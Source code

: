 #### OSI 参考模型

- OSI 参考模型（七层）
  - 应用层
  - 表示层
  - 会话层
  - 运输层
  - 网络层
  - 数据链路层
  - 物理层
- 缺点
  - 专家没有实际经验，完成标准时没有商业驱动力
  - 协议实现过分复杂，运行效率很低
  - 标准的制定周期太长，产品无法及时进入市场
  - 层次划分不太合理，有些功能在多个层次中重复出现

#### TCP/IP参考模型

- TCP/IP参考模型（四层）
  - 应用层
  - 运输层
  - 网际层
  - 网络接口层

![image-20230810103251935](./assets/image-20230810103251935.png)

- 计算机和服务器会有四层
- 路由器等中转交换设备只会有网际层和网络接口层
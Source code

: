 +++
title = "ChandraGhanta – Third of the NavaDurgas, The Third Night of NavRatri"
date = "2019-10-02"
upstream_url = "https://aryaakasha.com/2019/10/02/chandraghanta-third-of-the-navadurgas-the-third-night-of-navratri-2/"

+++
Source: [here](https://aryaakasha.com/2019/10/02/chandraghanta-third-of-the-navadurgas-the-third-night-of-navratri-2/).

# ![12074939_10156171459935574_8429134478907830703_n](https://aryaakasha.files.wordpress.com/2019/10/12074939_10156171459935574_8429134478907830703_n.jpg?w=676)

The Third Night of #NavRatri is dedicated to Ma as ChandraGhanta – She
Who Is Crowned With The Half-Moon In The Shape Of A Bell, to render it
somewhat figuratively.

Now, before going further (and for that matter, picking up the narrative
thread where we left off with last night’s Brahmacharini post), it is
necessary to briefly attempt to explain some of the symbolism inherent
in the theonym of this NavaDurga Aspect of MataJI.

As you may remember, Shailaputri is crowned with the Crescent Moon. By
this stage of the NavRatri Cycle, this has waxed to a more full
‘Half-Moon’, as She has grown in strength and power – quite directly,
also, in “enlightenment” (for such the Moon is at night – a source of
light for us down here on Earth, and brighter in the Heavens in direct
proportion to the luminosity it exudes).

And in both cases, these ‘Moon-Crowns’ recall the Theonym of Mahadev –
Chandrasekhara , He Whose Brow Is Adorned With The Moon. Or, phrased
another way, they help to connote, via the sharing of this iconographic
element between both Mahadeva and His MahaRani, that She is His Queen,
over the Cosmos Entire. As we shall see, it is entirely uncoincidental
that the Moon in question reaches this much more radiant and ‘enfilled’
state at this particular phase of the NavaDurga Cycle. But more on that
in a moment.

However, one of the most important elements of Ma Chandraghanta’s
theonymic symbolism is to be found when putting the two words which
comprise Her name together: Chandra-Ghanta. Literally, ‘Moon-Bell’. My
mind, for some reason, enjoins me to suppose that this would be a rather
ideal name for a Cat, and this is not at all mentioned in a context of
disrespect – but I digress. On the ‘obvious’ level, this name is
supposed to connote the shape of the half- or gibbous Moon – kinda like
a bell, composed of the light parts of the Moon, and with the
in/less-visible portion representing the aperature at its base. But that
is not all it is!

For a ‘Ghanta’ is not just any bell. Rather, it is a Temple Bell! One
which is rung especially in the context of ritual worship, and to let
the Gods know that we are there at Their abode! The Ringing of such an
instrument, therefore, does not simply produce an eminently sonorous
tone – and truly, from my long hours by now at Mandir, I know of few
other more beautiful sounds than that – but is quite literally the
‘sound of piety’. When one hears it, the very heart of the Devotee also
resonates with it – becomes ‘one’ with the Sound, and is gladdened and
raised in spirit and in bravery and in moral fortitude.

--

# Directions:
For the word "such", find every line in the data that holds it and copy that line.

# Solution for this exercise:
also, in “enlightenment” (for such the Moon is at night – a source of
the Gods know that we are there at Their abode! The Ringing of such an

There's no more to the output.